I also pointed out that I love him and think he's an awesome and amazing boy, with skills in every area he attempts, and with great potential. I let him know I don't think he's worthless, I love him greatly, I want him to be happy and succeed, and I will work to help him do so. He didn't like that response, and I am unwilling to stop parenting him just because he doesn't like to be parented.
Tomorrow is Easter, and my family, as well as Raven and myself alone, have several enjoyable traditions that Raven has always really loved- more than I do- which is why I keep them up.
He decided that going without them was too much, and that he needs to come home so he doesn't miss them. But there is a concert he wants to attend tonight, so he wants to come home afterwards. Okay, I can understand that.
I let him know that if he comes home this soon- before I think he's really learned the lesson of how hard it can be to live without parental support- he had better be commited to remaining here until he moves out in a congenial way- no more running away when he doesn't get his way or feels frustrated with my rules. I also let him know that I am not bothering with the usual Easter stuff if he's not home tonight- after the show is fine- but tomorrow is too late to kiss butt effectively. I have been wronged and I will not let that go.
I am not convinced of his having learned the lesson yet. I think he's going to bolt again, as soon as things get hard. I can't in my right mind though, forbid him from returning just because I don't trust his sincerity, can I?
I don't know. I tend to give three chances before giving up entirely, and perhaps that is two chances too many, but then again, I don't want to feel unreasonable or unforgiving. He's only 14.

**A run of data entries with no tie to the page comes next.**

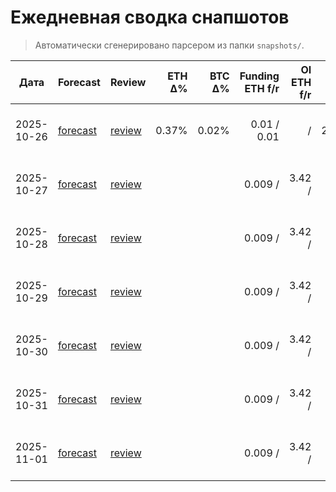 # Ежедневная сводка снапшотов
> Автоматически сгенерировано парсером из папки `snapshots/`.

| Дата | Forecast | Review | ETH Δ% | BTC Δ% | Funding ETH f/r | OI ETH f/r | ATR(1D) | VWAP (review) | Levels |
|---|---|---|---:|---:|---:|---:|---:|---:|---|
| 2025-10-26 | [forecast](snapshots/2025-10-26_forecast.json) | [review](snapshots/2025-10-26_review.json) | 0.37% | 0.02% | 0.01 / 0.01 |  /  | 23.710416666666713 | 3997.6207575757576 | S: 3780/3700 • R: 3950/4050 |
| 2025-10-27 | [forecast](snapshots/2025-10-27_forecast.json) | [review](snapshots/2025-10-27_review.json) |  |  | 0.009 /  | 3.42 /  | 16.5 |  | S: 4050/3970 • R: 4250/4320 |
| 2025-10-28 | [forecast](snapshots/2025-10-28_forecast.json) | [review](snapshots/2025-10-28_review.json) |  |  | 0.009 /  | 3.42 /  | 16.5 |  | S: 4050/3970 • R: 4250/4320 |
| 2025-10-29 | [forecast](snapshots/2025-10-29_forecast.json) | [review](snapshots/2025-10-29_review.json) |  |  | 0.009 /  | 3.42 /  | 16.5 |  | S: 4050/3970 • R: 4250/4320 |
| 2025-10-30 | [forecast](snapshots/2025-10-30_forecast.json) | [review](snapshots/2025-10-30_review.json) |  |  | 0.009 /  | 3.42 /  | 16.5 |  | S: 4050/3970 • R: 4250/4320 |
| 2025-10-31 | [forecast](snapshots/2025-10-31_forecast.json) | [review](snapshots/2025-10-31_review.json) |  |  | 0.009 /  | 3.42 /  | 16.5 |  | S: 4050/3970 • R: 4250/4320 |
| 2025-11-01 | [forecast](snapshots/2025-11-01_forecast.json) | [review](snapshots/2025-11-01_review.json) |  |  | 0.009 /  | 3.42 /  | 16.5 |  | S: 4050/3970 • R: 4250/4320 |
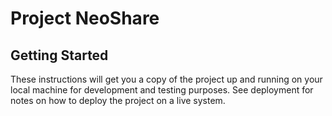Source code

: # Project NeoShare
 

## Getting Started

These instructions will get you a copy of the project up and running on your local machine for development and testing purposes. See deployment for notes on how to deploy the project on a live system.

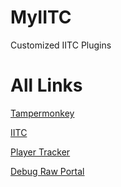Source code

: # MyIITC

Customized IITC Plugins

# All Links

[Tampermonkey](https://chrome.google.com/webstore/detail/tampermonkey/dhdgffkkebhmkfjojejmpbldmpobfkfo?hl=ja)

[IITC](https://github.com/kagura2718/MyIITC/raw/master/total-conversion-build.user.js)

[Player Tracker](https://github.com/kagura2718/MyIITC/raw/master/plugins/player-tracker.user.js)

[Debug Raw Portal](https://github.com/kagura2718/MyIITC/raw/master/plugins/debug-raw-portal-data.user.js)
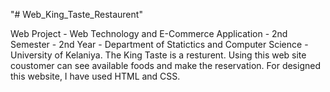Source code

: "# Web_King_Taste_Restaurent" 

Web Project - Web Technology and E-Commerce Application - 2nd Semester - 2nd Year - Department of Statictics and Computer Science - University of Kelaniya. The King Taste is a resturent. Using this web site coustomer can see available foods and make the reservation. For designed this website, I have used HTML and CSS.
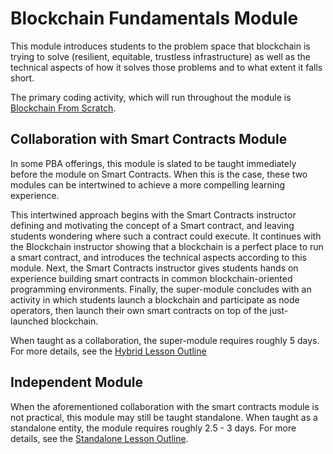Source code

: # Blockchain Fundamentals Module

This module introduces students to the problem space that blockchain is trying to solve (resilient, equitable, trustless infrastructure) as well as the technical aspects of how it solves those problems and to what extent it falls short.

The primary coding activity, which will run throughout the module is [Blockchain From Scratch](https://github.com/JoshOrndorff/blockchain-from-scratch/).

## Collaboration with Smart Contracts Module

In some PBA offerings, this module is slated to be taught immediately before the module on Smart Contracts.
When this is the case, these two modules can be intertwined to achieve a more compelling learning experience.

This intertwined approach begins with the Smart Contracts instructor defining and motivating the concept of a Smart contract, and leaving students wondering where such a contract could execute.
It continues with the Blockchain instructor showing that a blockchain is a perfect place to run a smart contract, and introduces the technical aspects according to this module.
Next, the Smart Contracts instructor gives students hands on experience building smart contracts in common blockchain-oriented programming environments.
Finally, the super-module concludes with an activity in which students launch a blockchain and participate as node operators, then launch their own smart contracts on top of the just-launched blockchain.

When taught as a collaboration, the super-module requires roughly 5 days.
For more details, see the [Hybrid Lesson Outline](Outline_Hybrid.md)

## Independent Module

When the aforementioned collaboration with the smart contracts module is not practical, this module may still be taught standalone.
When taught as a standalone entity, the module requires roughly 2.5 - 3 days.
For more details, see the [Standalone Lesson Outline](Outline_Standalone.md).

The funniest thing is- he asked if he could stop by BEFORE the show, to get some food. That takes some serious cojones. And it also makes me think he's not yet learned the lesson. Or he's just really hungry.
I denied him. I told him he can't just stop in for ten minutes to eat and then take off again- I need more commitment than that. He took it well and did not complain, which is nice. But he did stop in and give me an awkward and strained hug. He did apologize for being a jerk. These are good things. I still did not give him food- I sent him on his way and said he could eat when he comes home.
Oi- I hate feeling like a total sucker. I also want the boy to be at home. And in school- at least until he's old enough to take his GED.
What say ye? Am I allowing too much? Am I giving in too easily? Am I a horrible bitch for insisting he go to school, etc? (I won't bend on that one even if I am called names)
This parenting stuff is so hard sometimes.
On a lighter note, one of my students screamed at me yesterday (before storming out the door and screaming "FUCK YOU!!" to the school at large), that I am a "Fucking Bitch", so I must be doing something right, no?
I do still love my job. A lot. I hope to keep it for a really long time. It is so rewarding and the kids are awesome, even though they behave badly sometimes. I just love them. I can't help it.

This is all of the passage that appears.